The Woman Who Ran (NYFF 2020); Grade: C+
Strictly Films welcomes you back to more cover of this years New York Film Festival! Our next film on the block: The Woman Who Ran.
The Woman Who Ran tells a story about a married woman named Gam-Hee (Min-hee Kim) who’s been inseparable from her husband for five years. Her husband has gone on a business trip as Gam-Hee decides not to join him, making this the first time ever they’re apart. Gam-Hee visits some ole pals from Seoul, as they catch up with where their lives are currently at.
The Cinematography does have a home video style as I kind of liked it, it looks cute compared to the other likes of this style that’s been done in student films, it’s a charming looking film.
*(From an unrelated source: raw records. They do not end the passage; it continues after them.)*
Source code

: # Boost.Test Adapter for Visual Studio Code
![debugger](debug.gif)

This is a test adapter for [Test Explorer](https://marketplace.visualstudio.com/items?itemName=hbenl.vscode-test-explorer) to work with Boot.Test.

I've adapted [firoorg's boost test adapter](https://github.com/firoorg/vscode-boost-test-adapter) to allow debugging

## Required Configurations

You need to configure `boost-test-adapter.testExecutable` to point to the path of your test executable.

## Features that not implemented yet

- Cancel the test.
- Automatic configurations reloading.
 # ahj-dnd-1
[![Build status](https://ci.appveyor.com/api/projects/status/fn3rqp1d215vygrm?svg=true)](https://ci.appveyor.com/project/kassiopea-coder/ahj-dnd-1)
You can even tell from some of the sets like the movie theater setting for example, that everything felt like it was self budgeted, felt wholesome. The Score when presented was elegant and sweet. The cast as a whole was solid all around. Min-Hee Kim playing Gam-Hee had a solid performance, I do believe it would’ve been better if the film maker didn’t hold her back, from delivering an emotional scene where Gam-Hee cries to her friend, as they cut away to a young poet at the door. Gam-Hee as a character was written just fine, there is depth to her as she cuts off the entire world for her marriage, as she’s rediscovering who she is and how she lost apart of herself regarding accomplishing hopes, desires, and relationships with other friends.
The Woman Who Ran is a fairly short film running at a seventy-seven minute run time. My reaction after watching this film was... Nice. I believe this film has fairly written dialogue, in which the viewer is invested by what’s going on, as the conversations between Gam-Hee and these characters were a little engaging. Conversations about their lives mostly, there is a conversation that is dealing with animals and why is that human’s are able to have a somewhat connection with them, but are still able to consume meat. I thought that whole conversation was well done, it didn’t felt like propaganda or anything, it pretty much simplifies why humans choose to be vegetarians and why humans choose to be carnivores. I did felt that one conversation with this one neighbor requesting Gam-Hee’s friend to stop feeding stray cats was funny and thoughtful as well, complimented the conversation from previously well
I think The Woman Who Ran could’ve been a lot better, as it needed more depth around the story. It also holds itself back from delivering emotional punches the film does need, as it is bit of a personal story some of us have dealt with in life once. I felt the ending didn’t do the film much justice, it’s an ending in which doesn’t anger nor disappoint you, but to cap off a story in which our lead character is going through the motions, of not having much of a life other than marriage felt completely random as it’s cap off having a conversation with this speaker. For what The Woman Who Ran is there is enough to like about it, however I felt it could’ve use another twenty minutes of run time, as well as not cutting away towards key moments.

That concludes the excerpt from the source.